- _Description of the task_
Across the records that follow, determine how many lines contain "PreparedStatementSetter" and give only the resulting number.

:: Material provided ::

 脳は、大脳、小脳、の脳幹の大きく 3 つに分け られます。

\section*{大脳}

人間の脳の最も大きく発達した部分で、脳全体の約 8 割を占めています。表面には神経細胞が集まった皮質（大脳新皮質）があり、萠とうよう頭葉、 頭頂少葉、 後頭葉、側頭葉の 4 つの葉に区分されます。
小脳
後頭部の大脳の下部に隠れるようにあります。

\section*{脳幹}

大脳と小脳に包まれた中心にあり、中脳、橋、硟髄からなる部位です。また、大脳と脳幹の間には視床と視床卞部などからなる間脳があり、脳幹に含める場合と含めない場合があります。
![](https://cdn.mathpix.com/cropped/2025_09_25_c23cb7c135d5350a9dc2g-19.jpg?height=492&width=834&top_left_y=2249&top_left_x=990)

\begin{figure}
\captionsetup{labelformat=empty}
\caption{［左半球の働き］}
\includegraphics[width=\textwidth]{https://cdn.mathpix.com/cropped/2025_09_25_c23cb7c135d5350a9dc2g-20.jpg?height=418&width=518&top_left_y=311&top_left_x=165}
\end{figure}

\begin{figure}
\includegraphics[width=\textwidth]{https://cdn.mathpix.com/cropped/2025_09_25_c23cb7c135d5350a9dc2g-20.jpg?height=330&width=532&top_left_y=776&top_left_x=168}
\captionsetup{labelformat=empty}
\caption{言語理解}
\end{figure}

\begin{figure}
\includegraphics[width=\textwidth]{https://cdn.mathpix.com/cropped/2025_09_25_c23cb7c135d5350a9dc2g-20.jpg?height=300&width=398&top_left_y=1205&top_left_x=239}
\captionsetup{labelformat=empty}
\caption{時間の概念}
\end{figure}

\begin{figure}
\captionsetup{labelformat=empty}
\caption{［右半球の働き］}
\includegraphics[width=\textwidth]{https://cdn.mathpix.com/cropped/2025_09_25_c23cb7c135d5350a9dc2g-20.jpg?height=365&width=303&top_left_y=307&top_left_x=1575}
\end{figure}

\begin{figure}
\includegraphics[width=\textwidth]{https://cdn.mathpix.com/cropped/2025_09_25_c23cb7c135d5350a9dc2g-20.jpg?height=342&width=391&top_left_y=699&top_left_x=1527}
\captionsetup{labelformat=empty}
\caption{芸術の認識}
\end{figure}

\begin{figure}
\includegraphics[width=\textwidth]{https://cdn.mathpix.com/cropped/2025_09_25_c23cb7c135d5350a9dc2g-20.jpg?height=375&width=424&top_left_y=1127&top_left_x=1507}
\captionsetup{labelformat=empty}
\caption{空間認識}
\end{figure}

:::
:: Material provided ::

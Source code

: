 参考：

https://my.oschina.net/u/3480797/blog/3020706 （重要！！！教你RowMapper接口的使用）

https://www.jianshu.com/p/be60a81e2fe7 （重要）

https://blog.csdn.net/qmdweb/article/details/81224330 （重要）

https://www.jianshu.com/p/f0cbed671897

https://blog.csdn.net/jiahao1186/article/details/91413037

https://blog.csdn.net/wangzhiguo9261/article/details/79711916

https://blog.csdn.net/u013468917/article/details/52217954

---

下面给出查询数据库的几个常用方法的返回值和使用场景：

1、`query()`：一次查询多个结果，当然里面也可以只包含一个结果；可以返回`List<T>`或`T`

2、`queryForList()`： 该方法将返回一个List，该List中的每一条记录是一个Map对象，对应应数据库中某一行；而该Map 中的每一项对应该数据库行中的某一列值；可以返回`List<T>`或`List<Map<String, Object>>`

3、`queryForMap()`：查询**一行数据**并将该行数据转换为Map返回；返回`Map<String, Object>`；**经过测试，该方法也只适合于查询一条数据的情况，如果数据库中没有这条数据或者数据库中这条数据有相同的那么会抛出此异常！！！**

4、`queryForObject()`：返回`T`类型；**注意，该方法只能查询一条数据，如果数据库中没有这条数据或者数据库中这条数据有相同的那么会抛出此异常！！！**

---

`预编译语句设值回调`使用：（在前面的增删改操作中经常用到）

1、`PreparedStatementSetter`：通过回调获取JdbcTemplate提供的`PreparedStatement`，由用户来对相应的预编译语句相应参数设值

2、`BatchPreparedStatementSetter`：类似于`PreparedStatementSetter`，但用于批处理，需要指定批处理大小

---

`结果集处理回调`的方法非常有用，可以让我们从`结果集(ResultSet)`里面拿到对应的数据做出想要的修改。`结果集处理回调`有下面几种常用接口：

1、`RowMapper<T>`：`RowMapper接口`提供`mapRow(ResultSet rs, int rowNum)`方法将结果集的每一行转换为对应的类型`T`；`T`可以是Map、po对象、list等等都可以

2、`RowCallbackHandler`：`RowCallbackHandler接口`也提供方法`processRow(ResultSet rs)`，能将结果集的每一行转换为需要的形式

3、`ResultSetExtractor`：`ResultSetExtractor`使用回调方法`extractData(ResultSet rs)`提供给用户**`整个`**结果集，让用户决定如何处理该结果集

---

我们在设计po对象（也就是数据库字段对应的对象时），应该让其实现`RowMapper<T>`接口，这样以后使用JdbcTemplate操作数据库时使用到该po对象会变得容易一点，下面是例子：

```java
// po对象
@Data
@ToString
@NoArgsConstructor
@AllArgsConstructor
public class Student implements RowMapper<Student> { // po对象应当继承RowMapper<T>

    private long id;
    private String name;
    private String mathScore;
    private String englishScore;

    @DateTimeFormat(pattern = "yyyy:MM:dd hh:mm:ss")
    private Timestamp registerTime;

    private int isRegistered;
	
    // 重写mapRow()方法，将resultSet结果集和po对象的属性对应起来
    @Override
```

:::

- _Exercise result_
2